If your audience wraps around the thrust stage, then cross light the face. A 10' diameter divided by your throw distance will give you the degree lense. Pars are oval beams with little control to keep off video screens or other areas. If it were me use source 4 elellipsoidals With zone 1, 2, 4, and 5 straight on. Zone 3 podium cross lit. Soft focus edge, peak the field and overlap edges 10%. As funds become available add source 4 pars as back light.


----------



## rroten (May 9, 2015)

lwinters630 said:


> The answer is more complex. If you video or will, then you need a minimum 3 point.
> If your audience wraps around the thrust stage, then cross light the face. A 10' diameter divided by your throw distance will give you the degree lense. Pars are oval beams with little control to keep off video screens or other areas. If it were me use source 4 elellipsoidals With zone 1, 2, 4, and 5 straight on. Zone 3 podium cross lit. Soft focus edge, peak the field and overlap edges 10%. As funds become available add source 4 pars as back light.



Thanks for the advice. No video, and no audience wrap around. I may have enough budget for this if I stick with something like the 575W source4 Jrs or similar. I'm interested in your backlight comment. I'm not really sure I understand how that would look. There is a wall directly behind the stage, so any backlight would be more like downlight. I attached a model of our current stage, and how it will be after the complete remodel.


----------



## BillConnerFASTC (May 9, 2015)

You will want some backlight of some kind to separate people from the wall. Even if just two pair of profiles - on at each upper corner of the back wall - but something.

And the angle off the horizontal (elevation, angle of) is missing from the discussion.
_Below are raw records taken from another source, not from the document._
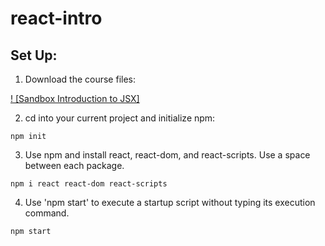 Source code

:# react-intro

## Set Up:

1. Download the course files:

[! [Sandbox Introduction to JSX]](https://codesandbox.io/s/introduction-to-jsx-h8ub1?fontsize=14&module=/public/index.html+babeljs.io&file=/package.json)

2. cd into your current project and initialize npm:

```
npm init
```

3. Use npm and install react, react-dom, and react-scripts. Use a space between each package.

```
npm i react react-dom react-scripts
```

4. Use 'npm start' to execute a startup script without typing its execution command.

```
npm start
```
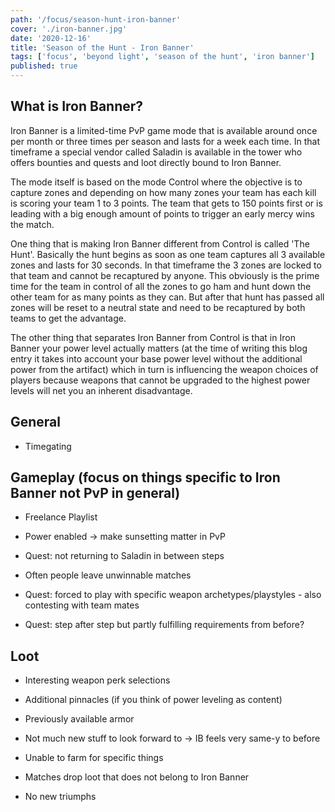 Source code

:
 ```yaml
---
path: '/focus/season-hunt-iron-banner'
cover: './iron-banner.jpg'
date: '2020-12-16'
title: 'Season of the Hunt - Iron Banner'
tags: ['focus', 'beyond light', 'season of the hunt', 'iron banner']
published: true
---
```


## What is Iron Banner?

Iron Banner is a limited-time PvP game mode that is available around once per month or three times per season and lasts for a week each time. In that timeframe a special vendor called Saladin is available in the tower who offers bounties and quests and loot directly bound to Iron Banner.

The mode itself is based on the mode Control where the objective is to capture zones and depending on how many zones your team has each kill is scoring your team 1 to 3 points. The team that gets to 150 points first or is leading with a big enough amount of points to trigger an early mercy wins the match.

One thing that is making Iron Banner different from Control is called 'The Hunt'. Basically the hunt begins as soon as one team captures all 3 available zones and lasts for 30 seconds. In that timeframe the 3 zones are locked to that team and cannot be recaptured by anyone. This obviously is the prime time for the team in control of all the zones to go ham and hunt down the other team for as many points as they can. But after that hunt has passed all zones will be reset to a neutral state and need to be recaptured by both teams to get the advantage.

The other thing that separates Iron Banner from Control is that in Iron Banner your power level actually matters (at the time of writing this blog entry it takes into account your base power level without the additional power from the artifact) which in turn is influencing the weapon choices of players because weapons that cannot be upgraded to the highest power levels will net you an inherent disadvantage.

## General

- Timegating

## Gameplay (focus on things specific to Iron Banner not PvP in general)

- Freelance Playlist
- Power enabled -> make sunsetting matter in PvP
- Quest: not returning to Saladin in between steps

- Often people leave unwinnable matches
- Quest: forced to play with specific weapon archetypes/playstyles - also contesting with team mates
- Quest: step after step but partly fulfilling requirements from before?

## Loot

- Interesting weapon perk selections
- Additional pinnacles (if you think of power leveling as content)

- Previously available armor
- Not much new stuff to look forward to -> IB feels very same-y to before
- Unable to farm for specific things
- Matches drop loot that does not belong to Iron Banner
- No new triumphs
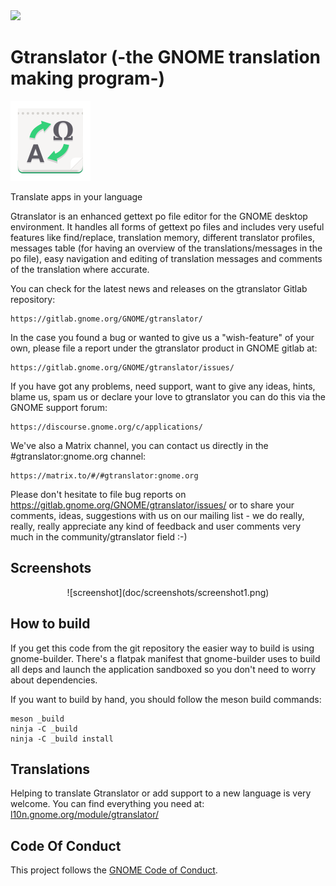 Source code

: <a href="https://flathub.org/apps/details/org.gnome.Gtranslator">
<img src="https://flathub.org/api/badge?svg&locale=en&light" width="190px" />
</a>

# Gtranslator (-the GNOME translation making program-)
<img src="data/icons/hicolor/scalable/apps/org.gnome.Gtranslator.svg" width="128" height="128" />
<p>Translate apps in your language</p>

Gtranslator is an enhanced gettext po file editor for the GNOME desktop
environment. It handles all forms of gettext po files and includes very useful
features like find/replace, translation memory, different translator profiles,
messages table (for having an overview of the translations/messages in the po
file), easy navigation and editing of translation messages and comments of the
translation where accurate.

You can check for the latest news and releases on the gtranslator Gitlab repository:

    https://gitlab.gnome.org/GNOME/gtranslator/

In the case you found a bug or wanted to give us a "wish-feature" of your own,
please file a report under the gtranslator product in GNOME gitlab at:

    https://gitlab.gnome.org/GNOME/gtranslator/issues/

If you have got any problems, need support, want to give any ideas, hints,
blame us, spam us or declare your love to gtranslator you can do this via the
GNOME support forum:

    https://discourse.gnome.org/c/applications/

We've also a Matrix channel, you can contact us directly in the #gtranslator:gnome.org channel:

    https://matrix.to/#/#gtranslator:gnome.org

Please don't hesitate to file bug reports on
https://gitlab.gnome.org/GNOME/gtranslator/issues/ or to share your comments,
ideas, suggestions with us on our mailing list - we do really, really, really
appreciate any kind of feedback and user comments very much in the
community/gtranslator field :-)

## Screenshots

<div align="center">
![screenshot](doc/screenshots/screenshot1.png)
</div>

## How to build

If you get this code from the git repository the easier way to build is using
gnome-builder. There's a flatpak manifest that gnome-builder uses to build all
deps and launch the application sandboxed so you don't need to worry about
dependencies.

If you want to build by hand, you should follow the meson build commands:

```
meson _build
ninja -C _build
ninja -C _build install
```

## Translations

Helping to translate Gtranslator or add support to a new language is very
welcome. You can find everything you need at:
[l10n.gnome.org/module/gtranslator/](https://l10n.gnome.org/module/gtranslator/)

## Code Of Conduct

This project follows the [GNOME Code of Conduct](https://conduct.gnome.org/).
I prefer 35 to 40 over the more "theatrical" 45 degrees that allows separating upstage from downstage, which is not practical in 12' on a tight budget, nor that useful.


----------



## JD (May 9, 2015)

Ceiling height is a big factor! You need to make sure you can obtain enough of an angle or you could end up with a lot of complaints. Also, is that a proposed video screen? #2 would probably be better as you want to avoid spill light on the screen. New flat panels have a lot of kick, but you still want to avoid spilling on them which again goes back to how far up you can get the front lights. Clergy types may have a problem with #2 as they would voice their priorities on what is most high  (I work in a church)


----------



## rroten (May 9, 2015)

BillConnerASTC said:


> You will want some backlight of some kind to separate people from the wall. Even if just two pair of profiles - on at each upper corner of the back wall - but something.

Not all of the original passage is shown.